Inspector Clouseau: [gesturing to the hotel's dog] Does your dog bite?
German hotelier: No.
[Clouseau bends down to pet the small dog; it attacks and viciously bites him.]
Inspector Clouseau: I thought you said your dog did not bite!
German hotelier: That is not my dog.
Did you slide off the couch laughing? No?! Maybe try watching it on youtube.
Or continuing in the theme of airlines from my last column, maybe you’ll find this funny.
My brother Mark as a young kid, maybe 8 or 9, was so excited to be taking his first plane ride that he stood in his seat and loudly sang, “Fly the friendly skies of United,” and we were on an American Airlines plane.

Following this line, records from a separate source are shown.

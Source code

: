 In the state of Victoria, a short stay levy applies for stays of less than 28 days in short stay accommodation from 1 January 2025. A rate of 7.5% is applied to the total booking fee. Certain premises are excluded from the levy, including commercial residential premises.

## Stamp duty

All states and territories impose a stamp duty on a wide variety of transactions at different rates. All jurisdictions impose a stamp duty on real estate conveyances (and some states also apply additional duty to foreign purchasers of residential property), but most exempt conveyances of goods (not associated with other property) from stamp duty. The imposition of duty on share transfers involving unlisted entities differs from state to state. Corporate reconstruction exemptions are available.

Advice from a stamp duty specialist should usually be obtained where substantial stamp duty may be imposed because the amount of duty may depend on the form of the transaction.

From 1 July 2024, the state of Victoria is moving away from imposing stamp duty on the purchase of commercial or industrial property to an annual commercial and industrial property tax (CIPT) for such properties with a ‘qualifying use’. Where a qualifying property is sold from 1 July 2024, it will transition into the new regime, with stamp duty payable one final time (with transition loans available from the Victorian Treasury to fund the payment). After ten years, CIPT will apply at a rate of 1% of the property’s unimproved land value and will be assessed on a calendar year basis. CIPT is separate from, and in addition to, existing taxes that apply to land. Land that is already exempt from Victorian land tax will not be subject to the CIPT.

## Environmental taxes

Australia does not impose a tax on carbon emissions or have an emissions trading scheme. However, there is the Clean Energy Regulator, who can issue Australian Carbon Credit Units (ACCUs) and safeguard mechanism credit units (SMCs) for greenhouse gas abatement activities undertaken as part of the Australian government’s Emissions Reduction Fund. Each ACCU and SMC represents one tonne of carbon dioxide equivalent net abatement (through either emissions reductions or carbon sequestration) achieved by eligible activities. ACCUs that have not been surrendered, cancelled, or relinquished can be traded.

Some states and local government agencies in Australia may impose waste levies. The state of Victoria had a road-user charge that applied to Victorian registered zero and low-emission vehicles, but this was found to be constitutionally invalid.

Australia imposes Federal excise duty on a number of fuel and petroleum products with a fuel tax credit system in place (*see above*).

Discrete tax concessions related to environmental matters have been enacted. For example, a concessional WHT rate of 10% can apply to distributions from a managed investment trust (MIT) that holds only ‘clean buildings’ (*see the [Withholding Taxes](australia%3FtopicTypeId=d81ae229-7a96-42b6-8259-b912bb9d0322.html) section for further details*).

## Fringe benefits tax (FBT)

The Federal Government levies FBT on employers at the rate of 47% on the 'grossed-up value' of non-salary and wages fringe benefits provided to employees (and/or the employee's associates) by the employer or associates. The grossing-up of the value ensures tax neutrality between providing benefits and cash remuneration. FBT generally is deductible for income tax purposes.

My husband, in the column on the next page, writes about “’60s Table Topics: Questions to Start Great Conversations,” a game we “played” at a recent party we attended. But he left out the one that made me laugh because it elicited another airplane memory.
I think the question was something like, What do you remember about flying in the ’60s? Actually being served meals on the plane was one of the answers which reminded me about the time our family flew to Arizona.
I had discovered you could request all kinds of special meals such as Kosher, vegetarian and child’s. So, out of curiosity, I requested a Muslim meal for David and a Hindu meal for myself when I bought our tickets.
Imagine our surprise at meal time when the stewardess came down the aisle holding boxed meals, and, trying to locate the recipients, asked loudly, “Muslim? Muslim? Hindu? Hindu?”
We both wanted to crawl under the seat, but claimed our meals.
We could have just said, “It’s not my dog.”